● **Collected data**
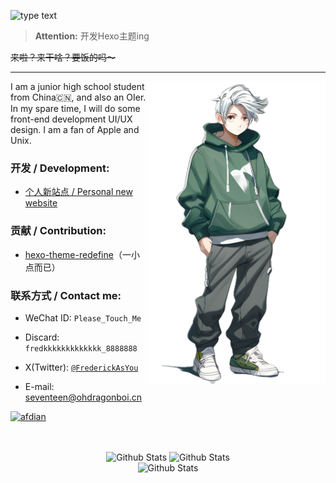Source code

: ![type text](https://readme-typing-svg.demolab.com?font=Montserrat&pause=1000&random=false&width=340&lines=Just+in+time!;Have+a+good+time~;Please_Touch_Me)

> **Attention:** 
> 开发Hexo主题ing

~~来啦？来干啥？要饭的吗～~~

---

<div align="right">
  <img align="right" src="imgs/oktica-muse@1x.png" width="285px" alt="ohdragonboi" title="ohdragonboi" />
</div>

I am a junior high school student from China🇨🇳, and also an OIer. In my spare time, I will do some front-end development UI/UX design. I am a fan of Apple and Unix.

### 开发 / Development:

 - [个人新站点 / Personal new website](https://frederication.work)

### 贡献 / Contribution:

 - [hexo-theme-redefine](https://github.com/EvanNotFound/hexo-theme-redefine)（一小点而已）

### 联系方式 / Contact me:

 - WeChat ID: `Please_Touch_Me`

 - Discard: `fredkkkkkkkkkkkkk_8888888`

 - X(Twitter): [`@FrederickAsYou`](https://twitter.com/FrederickAsYou)

 - E-mail: [seventeen@ohdragonboi.cn](mailto:seventeen@ohdragonboi.cn)

<a href="https://afdian.net/a/se7entin"><img width="200" src="https://pic1.afdiancdn.com/static/img/welcome/button-sponsorme.png" alt="afdian"/></a >

<br>

<br>

<div align="center">
  <img src="https://github-readme-stats.vercel.app/api?username=FrederickAsYou" width="300px" title="Github Stats" />
  <img src="https://github-readme-stats.vercel.app/api/top-langs/?username=FrederickAsYou&layout=compact" width="237px" title="Github Stats" />
  <br>
  <img src="https://github-profile-trophy.vercel.app/?username=FrederickAsyou" width="700px" title="Github Stats" />
</div>
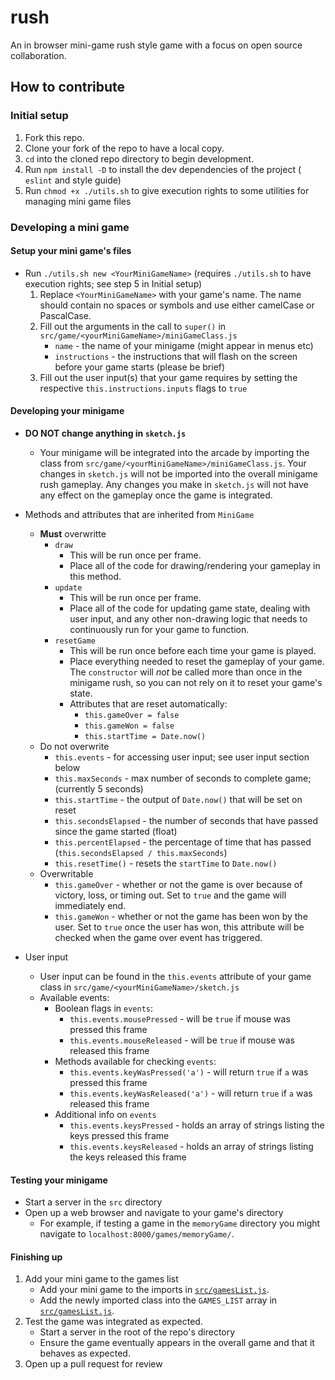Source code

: # rush

An in browser mini-game rush style game with a focus on open source collaboration.

## How to contribute

### Initial setup

1. Fork this repo.
2. Clone your fork of the repo to have a local copy.
3. `cd` into the cloned repo directory to begin development.
4. Run `npm install -D` to install the dev dependencies of the project ( `eslint` and style guide)
5. Run `chmod +x ./utils.sh` to give execution rights to some utilities for managing mini game files

### Developing a mini game

#### Setup your mini game's files

- Run `./utils.sh new <YourMiniGameName>` (requires `./utils.sh` to have execution rights; see step 5 in Initial setup)
  1.  Replace `<YourMiniGameName>` with your game's name. The name should contain no spaces or symbols and use either camelCase or PascalCase.
  2.  Fill out the arguments in the call to `super()` in `src/game/<yourMiniGameName>/miniGameClass.js`
      - `name` - the name of your minigame (might appear in menus etc)
      - `instructions` - the instructions that will flash on the screen before your game starts (please be brief)
  3.  Fill out the user input(s) that your game requires by setting the respective `this.instructions.inputs` flags to `true`

#### Developing your minigame

- **DO NOT change anything in `sketch.js`**
  - Your minigame will be integrated into the arcade by importing the class from `src/game/<yourMiniGameName>/miniGameClass.js`. Your changes in `sketch.js` will not be imported into the overall minigame rush gameplay. Any changes you make in `sketch.js` will not have any effect on the gameplay once the game is integrated.
- Methods and attributes that are inherited from `MiniGame`
  - **Must** overwritte
    - `draw`
      - This will be run once per frame.
      - Place all of the code for drawing/rendering your gameplay in this method.
    - `update`
      - This will be run once per frame.
      - Place all of the code for updating game state, dealing with user input, and any other non-drawing logic that needs to continuously run for your game to function.
    - `resetGame`
      - This will be run once before each time your game is played.
      - Place everything needed to reset the gameplay of your game. The `constructor` will _not_ be called more than once in the minigame rush, so you can not rely on it to reset your game's state.
      - Attributes that are reset automatically:
        - `this.gameOver = false`
        - `this.gameWon = false`
        - `this.startTime = Date.now()`
  - Do not overwrite
    - `this.events` - for accessing user input; see user input section below
    - `this.maxSeconds` - max number of seconds to complete game; (currently 5 seconds)
    - `this.startTime` - the output of `Date.now()` that will be set on reset
    - `this.secondsElapsed` - the number of seconds that have passed since the game started (float)
    - `this.percentElapsed` - the percentage of time that has passed (`this.secondsElapsed / this.maxSeconds`)
    - `this.resetTime()` - resets the `startTime` to `Date.now()`
  - Overwritable
    - `this.gameOver` - whether or not the game is over because of victory, loss, or timing out. Set to `true` and the game will immediately end.
    - `this.gameWon` - whether or not the game has been won by the user. Set to `true` once the user has won, this attribute will be checked when the game over event has triggered.
- User input

  - User input can be found in the `this.events` attribute of your game class in `src/game/<yourMiniGameName>/sketch.js`
  - Available events:
    - Boolean flags in `events`:
      - `this.events.mousePressed` - will be `true` if mouse was pressed this frame
      - `this.events.mouseReleased` - will be `true` if mouse was released this frame
    - Methods available for checking `events`:
      - `this.events.keyWasPressed('a')` - will return `true` if `a` was pressed this frame
      - `this.events.keyWasReleased('a')` - will return `true` if `a` was released this frame
    - Additional info on `events`
      - `this.events.keysPressed` - holds an array of strings listing the keys pressed this frame
      - `this.events.keysReleased` - holds an array of strings listing the keys released this frame

#### Testing your minigame

- Start a server in the `src` directory
- Open up a web browser and navigate to your game's directory
  - For example, if testing a game in the `memoryGame` directory you might navigate to `localhost:8000/games/memoryGame/`.

#### Finishing up

1. Add your mini game to the games list
   - Add your mini game to the imports in [`src/gamesList.js`](src/gamesList.js).
   - Add the newly imported class into the `GAMES_LIST` array in [`src/gamesList.js`](src/gamesList.js).
2. Test the game was integrated as expected.
   - Start a server in the root of the repo's directory
   - Ensure the game eventually appears in the overall game and that it behaves as expected.
3. Open up a pull request for review
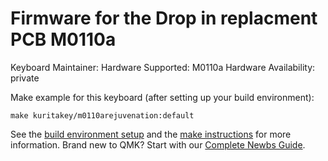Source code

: Firmware for the Drop in replacment PCB M0110a
======

Keyboard Maintainer: 
Hardware Supported: M0110a
Hardware Availability: private

Make example for this keyboard (after setting up your build environment):

    make kuritakey/m0110arejuvenation:default

See the [build environment setup](https://docs.qmk.fm/#/getting_started_build_tools) and the [make instructions](https://docs.qmk.fm/#/getting_started_make_guide) for more information. Brand new to QMK? Start with our [Complete Newbs Guide](https://docs.qmk.fm/#/newbs).
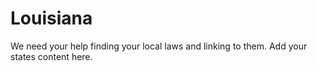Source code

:# Louisiana

We need your help finding your local laws and linking to them. Add your states content here.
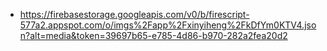- https://firebasestorage.googleapis.com/v0/b/firescript-577a2.appspot.com/o/imgs%2Fapp%2Fxinyiheng%2FkDfYm0KTV4.json?alt=media&token=39697b65-e785-4d86-b970-282a2fea20d2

● **Task statement**
Starting from the first line of the entries above, print each line exactly until the line containing "### 联系方式 / Contact" has been printed, and skip the pictures.

● **Answer to this task**
Source code

: ![type text](https://readme-typing-svg.demolab.com?font=Montserrat&pause=1000&random=false&width=340&lines=Just+in+time!;Have+a+good+time~;Please_Touch_Me)

> **Attention:** 
> 开发Hexo主题ing

~~来啦？来干啥？要饭的吗～~~

---

<div align="right">
  <img align="right" src="imgs/oktica-muse@1x.png" width="285px" alt="ohdragonboi" title="ohdragonboi" />
</div>

I am a junior high school student from China🇨🇳, and also an OIer. In my spare time, I will do some front-end development UI/UX design. I am a fan of Apple and Unix.

### 开发 / Development:

 - [个人新站点 / Personal new website](https://frederication.work)

### 贡献 / Contribution:

 - [hexo-theme-redefine](https://github.com/EvanNotFound/hexo-theme-redefine)（一小点而已）

### 联系方式 / Contact me:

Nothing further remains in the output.